■ INFORMATION ■
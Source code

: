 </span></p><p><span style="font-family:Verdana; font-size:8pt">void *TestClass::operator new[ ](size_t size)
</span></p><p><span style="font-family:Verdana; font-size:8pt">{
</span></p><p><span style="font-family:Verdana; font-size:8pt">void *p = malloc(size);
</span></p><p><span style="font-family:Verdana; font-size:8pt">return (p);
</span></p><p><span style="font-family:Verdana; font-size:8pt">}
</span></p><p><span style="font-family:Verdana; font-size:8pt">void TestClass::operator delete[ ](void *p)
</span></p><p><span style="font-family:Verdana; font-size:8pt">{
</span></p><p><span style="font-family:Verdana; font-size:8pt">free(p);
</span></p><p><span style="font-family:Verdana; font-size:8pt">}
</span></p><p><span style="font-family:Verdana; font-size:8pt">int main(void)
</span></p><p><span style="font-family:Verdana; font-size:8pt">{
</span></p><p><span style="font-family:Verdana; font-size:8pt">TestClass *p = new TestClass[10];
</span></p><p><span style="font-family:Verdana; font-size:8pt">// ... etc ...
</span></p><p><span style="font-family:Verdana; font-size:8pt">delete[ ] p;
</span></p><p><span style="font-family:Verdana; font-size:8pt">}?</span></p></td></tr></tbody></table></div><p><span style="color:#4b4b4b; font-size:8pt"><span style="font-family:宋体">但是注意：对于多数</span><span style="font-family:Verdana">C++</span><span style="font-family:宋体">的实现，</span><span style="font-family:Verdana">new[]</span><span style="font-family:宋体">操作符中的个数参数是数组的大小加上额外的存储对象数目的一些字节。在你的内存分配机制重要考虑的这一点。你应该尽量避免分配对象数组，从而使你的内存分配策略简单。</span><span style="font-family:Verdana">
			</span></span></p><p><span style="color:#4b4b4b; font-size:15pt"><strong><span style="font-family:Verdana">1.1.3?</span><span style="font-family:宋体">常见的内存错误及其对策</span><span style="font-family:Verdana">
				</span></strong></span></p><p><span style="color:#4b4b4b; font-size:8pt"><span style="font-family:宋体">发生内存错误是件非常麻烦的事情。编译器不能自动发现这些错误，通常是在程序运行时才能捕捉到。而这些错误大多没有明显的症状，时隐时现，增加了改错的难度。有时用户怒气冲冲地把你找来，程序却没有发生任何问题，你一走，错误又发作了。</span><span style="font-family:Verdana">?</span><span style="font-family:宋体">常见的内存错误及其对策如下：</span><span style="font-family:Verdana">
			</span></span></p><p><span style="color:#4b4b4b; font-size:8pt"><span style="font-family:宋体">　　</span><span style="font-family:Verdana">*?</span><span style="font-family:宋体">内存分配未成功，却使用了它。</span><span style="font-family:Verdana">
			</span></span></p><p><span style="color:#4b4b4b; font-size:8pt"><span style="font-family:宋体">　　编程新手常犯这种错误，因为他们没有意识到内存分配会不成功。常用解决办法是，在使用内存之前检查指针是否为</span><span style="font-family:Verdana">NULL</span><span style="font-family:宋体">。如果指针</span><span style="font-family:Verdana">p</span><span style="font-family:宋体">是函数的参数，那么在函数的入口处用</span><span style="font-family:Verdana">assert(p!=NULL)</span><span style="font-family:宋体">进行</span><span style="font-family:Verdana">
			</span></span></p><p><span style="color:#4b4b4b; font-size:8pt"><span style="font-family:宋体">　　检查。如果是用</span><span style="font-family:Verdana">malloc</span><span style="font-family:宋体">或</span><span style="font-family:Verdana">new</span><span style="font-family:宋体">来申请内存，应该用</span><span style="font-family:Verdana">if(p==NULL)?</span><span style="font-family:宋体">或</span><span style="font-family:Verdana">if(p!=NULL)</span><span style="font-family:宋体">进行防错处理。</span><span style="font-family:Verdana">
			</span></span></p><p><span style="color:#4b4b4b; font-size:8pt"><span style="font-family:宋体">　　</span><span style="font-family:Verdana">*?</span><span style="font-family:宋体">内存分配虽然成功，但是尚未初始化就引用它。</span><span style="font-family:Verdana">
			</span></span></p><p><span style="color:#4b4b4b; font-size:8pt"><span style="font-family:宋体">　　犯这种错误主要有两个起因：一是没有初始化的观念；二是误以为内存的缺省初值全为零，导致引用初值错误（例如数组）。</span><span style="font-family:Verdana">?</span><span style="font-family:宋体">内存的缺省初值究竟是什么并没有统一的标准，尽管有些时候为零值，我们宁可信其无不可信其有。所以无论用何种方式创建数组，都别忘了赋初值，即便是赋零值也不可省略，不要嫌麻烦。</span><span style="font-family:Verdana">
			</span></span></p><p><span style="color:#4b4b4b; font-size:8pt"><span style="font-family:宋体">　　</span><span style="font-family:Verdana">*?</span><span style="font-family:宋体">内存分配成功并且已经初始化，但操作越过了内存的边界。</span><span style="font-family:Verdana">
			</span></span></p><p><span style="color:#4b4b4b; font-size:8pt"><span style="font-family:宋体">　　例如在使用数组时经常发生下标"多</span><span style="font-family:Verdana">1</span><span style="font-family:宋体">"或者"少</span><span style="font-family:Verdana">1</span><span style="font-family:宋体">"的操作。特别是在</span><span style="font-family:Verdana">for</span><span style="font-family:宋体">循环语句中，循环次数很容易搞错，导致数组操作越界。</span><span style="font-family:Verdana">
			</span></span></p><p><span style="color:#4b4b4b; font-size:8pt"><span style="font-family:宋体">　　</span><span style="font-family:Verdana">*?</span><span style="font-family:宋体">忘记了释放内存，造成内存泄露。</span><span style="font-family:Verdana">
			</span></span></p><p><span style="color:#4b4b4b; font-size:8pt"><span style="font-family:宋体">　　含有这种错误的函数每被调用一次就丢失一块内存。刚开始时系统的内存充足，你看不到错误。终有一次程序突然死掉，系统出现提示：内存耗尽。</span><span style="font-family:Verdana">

■ THE PROBLEM ■
Your task is to transcribe all of the entries word for word.

■ ANSWER TO THE EXERCISE ■
Source code

: </span></p><p><span style="font-family:Verdana; font-size:8pt">void *TestClass::operator new[ ](size_t size)
</span></p><p><span style="font-family:Verdana; font-size:8pt">{
</span></p><p><span style="font-family:Verdana; font-size:8pt">void *p = malloc(size);
</span></p><p><span style="font-family:Verdana; font-size:8pt">return (p);
</span></p><p><span style="font-family:Verdana; font-size:8pt">}
</span></p><p><span style="font-family:Verdana; font-size:8pt">void TestClass::operator delete[ ](void *p)
</span></p><p><span style="font-family:Verdana; font-size:8pt">{
</span></p><p><span style="font-family:Verdana; font-size:8pt">free(p);
</span></p><p><span style="font-family:Verdana; font-size:8pt">}
</span></p><p><span style="font-family:Verdana; font-size:8pt">int main(void)
</span></p><p><span style="font-family:Verdana; font-size:8pt">{
</span></p><p><span style="font-family:Verdana; font-size:8pt">TestClass *p = new TestClass[10];
</span></p><p><span style="font-family:Verdana; font-size:8pt">// ... etc ...
</span></p><p><span style="font-family:Verdana; font-size:8pt">delete[ ] p;
</span></p><p><span style="font-family:Verdana; font-size:8pt">}?</span></p></td></tr></tbody></table></div><p><span style="color:#4b4b4b; font-size:8pt"><span style="font-family:宋体">但是注意：对于多数</span><span style="font-family:Verdana">C++</span><span style="font-family:宋体">的实现，</span><span style="font-family:Verdana">new[]</span><span style="font-family:宋体">操作符中的个数参数是数组的大小加上额外的存储对象数目的一些字节。在你的内存分配机制重要考虑的这一点。你应该尽量避免分配对象数组，从而使你的内存分配策略简单。</span><span style="font-family:Verdana">
			</span></span></p><p><span style="color:#4b4b4b; font-size:15pt"><strong><span style="font-family:Verdana">1.1.3?</span><span style="font-family:宋体">常见的内存错误及其对策</span><span style="font-family:Verdana">
				</span></strong></span></p><p><span style="color:#4b4b4b; font-size:8pt"><span style="font-family:宋体">发生内存错误是件非常麻烦的事情。编译器不能自动发现这些错误，通常是在程序运行时才能捕捉到。而这些错误大多没有明显的症状，时隐时现，增加了改错的难度。有时用户怒气冲冲地把你找来，程序却没有发生任何问题，你一走，错误又发作了。</span><span style="font-family:Verdana">?</span><span style="font-family:宋体">常见的内存错误及其对策如下：</span><span style="font-family:Verdana">
			</span></span></p><p><span style="color:#4b4b4b; font-size:8pt"><span style="font-family:宋体">　　</span><span style="font-family:Verdana">*?</span><span style="font-family:宋体">内存分配未成功，却使用了它。</span><span style="font-family:Verdana">
			</span></span></p><p><span style="color:#4b4b4b; font-size:8pt"><span style="font-family:宋体">　　编程新手常犯这种错误，因为他们没有意识到内存分配会不成功。常用解决办法是，在使用内存之前检查指针是否为</span><span style="font-family:Verdana">NULL</span><span style="font-family:宋体">。如果指针</span><span style="font-family:Verdana">p</span><span style="font-family:宋体">是函数的参数，那么在函数的入口处用</span><span style="font-family:Verdana">assert(p!=NULL)</span><span style="font-family:宋体">进行</span><span style="font-family:Verdana">
			</span></span></p><p><span style="color:#4b4b4b; font-size:8pt"><span style="font-family:宋体">　　检查。如果是用</span><span style="font-family:Verdana">malloc</span><span style="font-family:宋体">或</span><span style="font-family:Verdana">new</span><span style="font-family:宋体">来申请内存，应该用</span><span style="font-family:Verdana">if(p==NULL)?</span><span style="font-family:宋体">或</span><span style="font-family:Verdana">if(p!=NULL)</span><span style="font-family:宋体">进行防错处理。</span><span style="font-family:Verdana">
			</span></span></p><p><span style="color:#4b4b4b; font-size:8pt"><span style="font-family:宋体">　　</span><span style="font-family:Verdana">*?</span><span style="font-family:宋体">内存分配虽然成功，但是尚未初始化就引用它。</span><span style="font-family:Verdana">
			</span></span></p><p><span style="color:#4b4b4b; font-size:8pt"><span style="font-family:宋体">　　犯这种错误主要有两个起因：一是没有初始化的观念；二是误以为内存的缺省初值全为零，导致引用初值错误（例如数组）。</span><span style="font-family:Verdana">?</span><span style="font-family:宋体">内存的缺省初值究竟是什么并没有统一的标准，尽管有些时候为零值，我们宁可信其无不可信其有。所以无论用何种方式创建数组，都别忘了赋初值，即便是赋零值也不可省略，不要嫌麻烦。</span><span style="font-family:Verdana">
			</span></span></p><p><span style="color:#4b4b4b; font-size:8pt"><span style="font-family:宋体">　　</span><span style="font-family:Verdana">*?</span><span style="font-family:宋体">内存分配成功并且已经初始化，但操作越过了内存的边界。</span><span style="font-family:Verdana">
			</span></span></p><p><span style="color:#4b4b4b; font-size:8pt"><span style="font-family:宋体">　　例如在使用数组时经常发生下标"多</span><span style="font-family:Verdana">1</span><span style="font-family:宋体">"或者"少</span><span style="font-family:Verdana">1</span><span style="font-family:宋体">"的操作。特别是在</span><span style="font-family:Verdana">for</span><span style="font-family:宋体">循环语句中，循环次数很容易搞错，导致数组操作越界。</span><span style="font-family:Verdana">
			</span></span></p><p><span style="color:#4b4b4b; font-size:8pt"><span style="font-family:宋体">　　</span><span style="font-family:Verdana">*?</span><span style="font-family:宋体">忘记了释放内存，造成内存泄露。</span><span style="font-family:Verdana">
			</span></span></p><p><span style="color:#4b4b4b; font-size:8pt"><span style="font-family:宋体">　　含有这种错误的函数每被调用一次就丢失一块内存。刚开始时系统的内存充足，你看不到错误。终有一次程序突然死掉，系统出现提示：内存耗尽。</span><span style="font-family:Verdana">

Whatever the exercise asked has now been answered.